_What is being asked_.
Your answer should consist of every line from the records that holds the string "Algoritmo".

_Given information_.
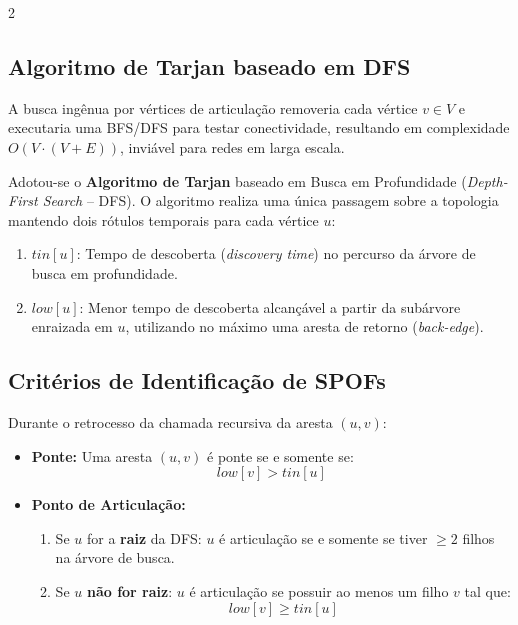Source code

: \documentclass[10pt,a4paper]{article}
\begin{document}
\begin{multicols}{2}
\subsection{Algoritmo de Tarjan baseado em DFS}
A busca ingênua por vértices de articulação removeria cada vértice $v \in V$ e executaria uma BFS/DFS para testar conectividade, resultando em complexidade $O(V \cdot (V + E))$, inviável para redes em larga escala.

Adotou-se o \textbf{Algoritmo de Tarjan} baseado em Busca em Profundidade (\textit{Depth-First Search} -- DFS). O algoritmo realiza uma única passagem sobre a topologia mantendo dois rótulos temporais para cada vértice $u$:
\begin{enumerate}
    \setlength{\itemsep}{0pt}
    \item $tin[u]$: Tempo de descoberta (\textit{discovery time}) no percurso da árvore de busca em profundidade.
    \item $low[u]$: Menor tempo de descoberta alcançável a partir da subárvore enraizada em $u$, utilizando no máximo uma aresta de retorno (\textit{back-edge}).
\end{enumerate}

\subsection{Critérios de Identificação de SPOFs}
Durante o retrocesso da chamada recursiva da aresta $(u, v)$:
\begin{itemize}
    \setlength{\itemsep}{0pt}
    \item \textbf{Ponte:} Uma aresta $(u, v)$ é ponte se e somente se:
    \begin{equation}
        low[v] > tin[u]
    \end{equation}
    \item \textbf{Ponto de Articulação:}
    \begin{enumerate}
        \item Se $u$ for a \textbf{raiz} da DFS: $u$ é articulação se e somente se tiver $\ge 2$ filhos na árvore de busca.
        \item Se $u$ \textbf{não for raiz}: $u$ é articulação se possuir ao menos um filho $v$ tal que:
        \begin{equation}
            low[v] \ge tin[u]
        \end{equation}
    \end{enumerate}
\end{itemize}


\end{multicols}
\end{document}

_Task result_.
\subsection{Algoritmo de Tarjan baseado em DFS}
Adotou-se o \textbf{Algoritmo de Tarjan} baseado em Busca em Profundidade (\textit{Depth-First Search} -- DFS). O algoritmo realiza uma única passagem sobre a topologia mantendo dois rótulos temporais para cada vértice $u$:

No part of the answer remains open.